The Constitution of 1963, art 1, § 11 does not confer a right upon Michigan citizens to exclude unreasonably seized weapons or narcotics discovered outside the curtilage of a dwelling house. As noted in Nash, supra at 212, "The view that Mapp was limited to searches of dwellings and that a limitation on the exclusionary rule was proper on the merits carried the day." It was not until after adoption of the proviso that it became clear that the Fourth Amendment of the United States Constitution does confer such a right.
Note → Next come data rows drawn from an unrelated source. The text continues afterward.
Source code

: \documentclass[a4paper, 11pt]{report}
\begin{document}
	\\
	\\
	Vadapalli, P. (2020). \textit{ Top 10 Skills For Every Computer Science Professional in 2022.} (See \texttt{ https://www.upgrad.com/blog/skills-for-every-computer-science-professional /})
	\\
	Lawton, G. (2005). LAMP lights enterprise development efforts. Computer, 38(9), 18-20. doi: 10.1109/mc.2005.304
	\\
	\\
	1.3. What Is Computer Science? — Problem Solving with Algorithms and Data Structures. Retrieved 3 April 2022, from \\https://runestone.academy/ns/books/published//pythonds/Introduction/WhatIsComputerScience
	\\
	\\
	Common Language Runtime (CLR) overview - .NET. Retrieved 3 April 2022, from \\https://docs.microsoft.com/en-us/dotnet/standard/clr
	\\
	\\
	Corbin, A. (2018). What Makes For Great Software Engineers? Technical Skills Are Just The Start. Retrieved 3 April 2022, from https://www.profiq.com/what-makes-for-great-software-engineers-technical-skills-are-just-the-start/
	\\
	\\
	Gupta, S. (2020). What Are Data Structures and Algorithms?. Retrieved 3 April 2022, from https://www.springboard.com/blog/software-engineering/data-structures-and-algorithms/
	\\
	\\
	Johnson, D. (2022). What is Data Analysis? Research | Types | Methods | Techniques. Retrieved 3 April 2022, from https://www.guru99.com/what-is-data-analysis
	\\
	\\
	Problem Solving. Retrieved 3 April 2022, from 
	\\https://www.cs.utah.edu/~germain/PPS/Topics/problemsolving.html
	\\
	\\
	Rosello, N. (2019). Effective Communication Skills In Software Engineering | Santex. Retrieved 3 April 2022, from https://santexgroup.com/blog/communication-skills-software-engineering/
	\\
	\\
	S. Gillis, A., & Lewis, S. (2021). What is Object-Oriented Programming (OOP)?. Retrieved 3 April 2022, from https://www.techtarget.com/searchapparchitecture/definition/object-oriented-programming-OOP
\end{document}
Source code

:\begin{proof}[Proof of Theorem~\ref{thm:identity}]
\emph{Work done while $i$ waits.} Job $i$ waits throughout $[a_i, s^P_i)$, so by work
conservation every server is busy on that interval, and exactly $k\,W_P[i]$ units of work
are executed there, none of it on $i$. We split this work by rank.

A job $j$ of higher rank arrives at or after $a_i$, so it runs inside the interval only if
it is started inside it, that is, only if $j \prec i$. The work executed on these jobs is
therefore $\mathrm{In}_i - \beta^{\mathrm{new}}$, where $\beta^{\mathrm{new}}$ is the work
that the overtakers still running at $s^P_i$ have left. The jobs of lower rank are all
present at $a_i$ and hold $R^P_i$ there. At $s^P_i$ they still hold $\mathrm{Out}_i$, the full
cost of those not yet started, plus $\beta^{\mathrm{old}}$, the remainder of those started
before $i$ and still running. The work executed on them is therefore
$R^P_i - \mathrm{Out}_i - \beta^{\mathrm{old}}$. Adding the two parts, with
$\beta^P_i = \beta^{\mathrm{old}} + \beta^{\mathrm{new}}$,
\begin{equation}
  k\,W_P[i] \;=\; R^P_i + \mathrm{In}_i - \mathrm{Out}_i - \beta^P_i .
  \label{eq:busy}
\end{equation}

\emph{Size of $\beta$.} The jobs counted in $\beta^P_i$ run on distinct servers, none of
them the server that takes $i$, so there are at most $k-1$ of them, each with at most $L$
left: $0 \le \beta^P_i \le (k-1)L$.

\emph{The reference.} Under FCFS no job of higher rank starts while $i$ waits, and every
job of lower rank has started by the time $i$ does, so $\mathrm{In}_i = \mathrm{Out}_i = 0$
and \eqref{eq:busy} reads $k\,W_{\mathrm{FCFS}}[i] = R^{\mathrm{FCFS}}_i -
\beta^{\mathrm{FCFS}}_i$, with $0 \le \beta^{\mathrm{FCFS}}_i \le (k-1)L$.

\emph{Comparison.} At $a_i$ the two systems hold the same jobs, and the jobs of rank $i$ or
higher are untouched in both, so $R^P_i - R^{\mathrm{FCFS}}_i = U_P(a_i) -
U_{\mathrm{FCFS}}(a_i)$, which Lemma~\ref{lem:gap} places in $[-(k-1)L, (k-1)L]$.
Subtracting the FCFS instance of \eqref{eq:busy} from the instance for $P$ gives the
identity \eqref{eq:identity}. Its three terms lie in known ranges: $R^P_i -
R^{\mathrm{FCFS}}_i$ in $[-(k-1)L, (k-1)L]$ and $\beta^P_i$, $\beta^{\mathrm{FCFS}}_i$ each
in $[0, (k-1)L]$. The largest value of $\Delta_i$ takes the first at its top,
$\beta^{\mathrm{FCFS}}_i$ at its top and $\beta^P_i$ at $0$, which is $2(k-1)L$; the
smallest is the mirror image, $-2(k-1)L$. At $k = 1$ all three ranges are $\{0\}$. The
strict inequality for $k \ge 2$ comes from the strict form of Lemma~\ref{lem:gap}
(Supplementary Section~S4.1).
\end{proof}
Under the Supremacy Clause, the courts of this state are obliged to enforce the rights conferred by the United States Supreme Court even if the state constitution does not provide such rights.[10] Thus, in People v Pennington, 383 Mich 611, 620; 178 *760 NW2d 471 (1970), the Court recognized that "the anti-exclusionary provision of Article 1, § 11, Michigan Constitution of 1963, cannot, under Federal decisions, stand against the Fourth and Fourteenth Amendments to the United States Constitution and the decision in Mapp."[11] However, while the Court in Pennington correctly recognized the supremacy of federal law, the conclusion that the proviso itself was unconstitutional was based on an incorrect premise.

The Michigan Declaration of Rights, like the federal Bill of Rights, is "drawn to restrict governmental conduct and to provide protection from governmental infringement and excesses...." Woodland v Citizens Lobby, 423 Mich 188, 204; 378 NW2d 337 (1985). When there is a clash of competing rights under the state and federal constitutions, the Supremacy Clause, art VI, cl 2, dictates that the federal right prevails. Where a right is given to a citizen under federal law, it does not follow that the organic instrument of state government must be interpreted as conferring the identical right. Nor does it follow that where a right given by the federal constitution is not given by a state constitution, the state constitution offends the federal constitution. It is only where the organic instrument of government purports to deprive a citizen of a right granted by the federal *761 constitution that the instrument can be said to violate the constitution.

On its face, the anti-exclusionary-rule provision does not purport to deprive an individual of a right guaranteed under the federal constitution. The intent of the framers of the proviso as originally adopted was to affirm and limit the application of the exclusionary rule. The intent of the framers of art 1, § 11, as readopted, was to reaffirm the "same" principles and prevent Michigan courts from using the state constitution to extend the federally declared exclusionary right granted under Mapp. No conflict of rights exists between the last sentence of art 1, § 11 and the Fourth Amendment because the Michigan Constitution as enacted simply failed to extend the federal right to certain categories of evidence.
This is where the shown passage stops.